━━ Available records ━━
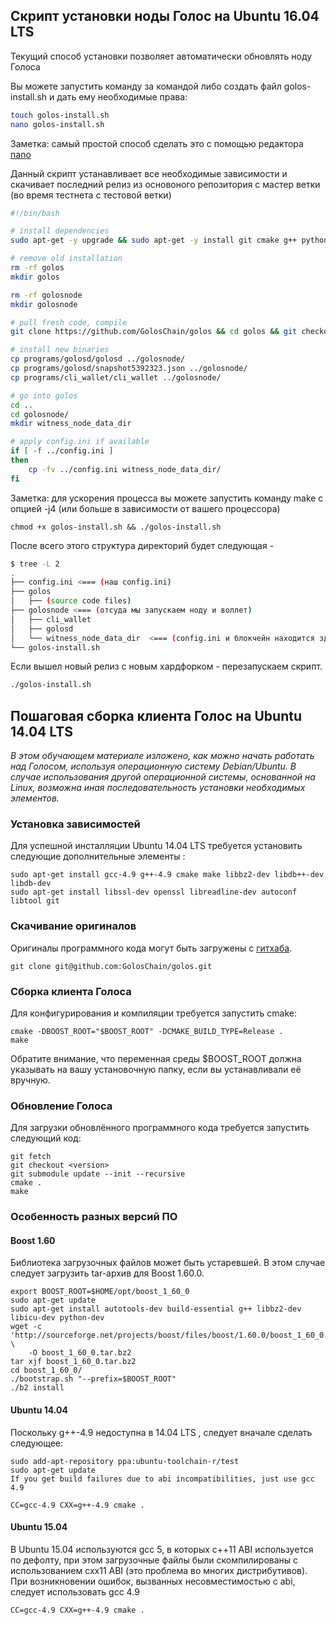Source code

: ## Скрипт установки ноды Голос на Ubuntu 16.04 LTS
Текущий способ установки позволяет автоматически обновлять ноду Голоса

Вы можете запустить команду за командой либо создать файл golos-install.sh и дать ему необходимые права: 

```bash
touch golos-install.sh
nano golos-install.sh
```

Заметка: самый простой способ сделать это с помощью редактора [nano](http://help.ubuntu.ru/wiki/nano)

Данный скрипт устанавливает все необходимые зависимости и скачивает последний релиз из основоного репозитория с мастер ветки (во время тестнета с тестовой ветки)

```bash
#!/bin/bash

# install dependencies
sudo apt-get -y upgrade && sudo apt-get -y install git cmake g++ python-dev autotools-dev libicu-dev build-essential libbz2-dev libboost-all-dev libssl-dev libncurses5-dev doxygen libreadline-dev dh-autoreconf screen

# remove old installation
rm -rf golos
mkdir golos

rm -rf golosnode
mkdir golosnode

# pull fresh code, compile
git clone https://github.com/GolosChain/golos && cd golos && git checkout testnet && git submodule update --init --recursive && cmake -DCMAKE_BUILD_TYPE=Release . && make -j4

# install new binaries
cp programs/golosd/golosd ../golosnode/
cp programs/golosd/snapshot5392323.json ../golosnode/
cp programs/cli_wallet/cli_wallet ../golosnode/

# go into golos
cd ..
cd golosnode/
mkdir witness_node_data_dir

# apply config.ini if available
if [ -f ../config.ini ]
then
    cp -fv ../config.ini witness_node_data_dir/
fi
```
Заметка: для ускорения процесса вы можете запустить команду make с опцией -j4 (или больше в зависимости от вашего процессора)

```
chmod +x golos-install.sh && ./golos-install.sh
```

После всего этого структура директорий будет следующая - 

```bash
$ tree -L 2
.
├── config.ini <=== (наш config.ini)
├── golos
│   ├── (source code files)
├── golosnode <=== (отсуда мы запускаем ноду и воллет)
│   ├── cli_wallet
│   ├── golosd
│   └── witness_node_data_dir  <=== (config.ini и блокчейн находится здесь)
└── golos-install.sh
```

Если вышел новый релиз с новым хардфорком - перезапускаем скрипт.

```bash
./golos-install.sh
```

## Пошаговая сборка клиента Голос на Ubuntu 14.04 LTS

_В этом обучающем материале изложено, как можно начать работать над Голосом, используя операционную систему Debian/Ubuntu. В случае использования другой операционной системы, основанной на Linux, возможна иная последовательность установки необходимых элементов._

### Установка зависимостей

Для успешной инсталляции Ubuntu 14.04 LTS требуется установить следующие дополнительные элементы :

```
sudo apt-get install gcc-4.9 g++-4.9 cmake make libbz2-dev libdb++-dev libdb-dev
sudo apt-get install libssl-dev openssl libreadline-dev autoconf libtool git

```
### Скачивание оригиналов

Оригиналы программного кода могут быть загружены с [гитхаба](https://github.com/GolosChain/golos).

```
git clone git@github.com:GolosChain/golos.git
```

### Сборка клиента Голоса

Для конфигурирования и компиляции требуется запустить cmake:

```
cmake -DBOOST_ROOT="$BOOST_ROOT" -DCMAKE_BUILD_TYPE=Release .
make
```

Обратите внимание, что переменная среды $BOOST_ROOT должна указывать на вашу установочную папку, если вы устанавливали её вручную.

### Обновление Голоса

Для загрузки обновлённого программного кода требуется запустить следующий код:

```
git fetch
git checkout <version>
git submodule update --init --recursive
cmake .
make
```

### Особенность разных версий ПО

#### Boost 1.60

Библиотека загрузочных файлов может быть устаревшей. В этом случае следует загрузить tar-архив для Boost 1.60.0.

```
export BOOST_ROOT=$HOME/opt/boost_1_60_0
sudo apt-get update
sudo apt-get install autotools-dev build-essential g++ libbz2-dev libicu-dev python-dev
wget -c 'http://sourceforge.net/projects/boost/files/boost/1.60.0/boost_1_60_0.tar.bz2/download' \
    -O boost_1_60_0.tar.bz2
tar xjf boost_1_60_0.tar.bz2
cd boost_1_60_0/
./bootstrap.sh "--prefix=$BOOST_ROOT"
./b2 install 
``` 

#### Ubuntu 14.04

Поскольку  g++-4.9 недоступна в 14.04 LTS , следует вначале сделать следующее:

```
sudo add-apt-repository ppa:ubuntu-toolchain-r/test
sudo apt-get update
If you get build failures due to abi incompatibilities, just use gcc 4.9

CC=gcc-4.9 CXX=g++-4.9 cmake .
```

#### Ubuntu 15.04


В Ubuntu 15.04 используются gcc 5, в которых c++11 ABI используется по дефолту, при этом загрузочные файлы были скомпилированы с использованием cxx11 ABI (это проблема во многих дистрибутивов). При возникновении ошибок, вызванных несовместимостью с abi, следует использовать  gcc 4.9

```
CC=gcc-4.9 CXX=g++-4.9 cmake .
```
━━━
**Exercise details:** Write the number of lines in the data above that contain the word "update", and add nothing to it.

**Exercise result:** 4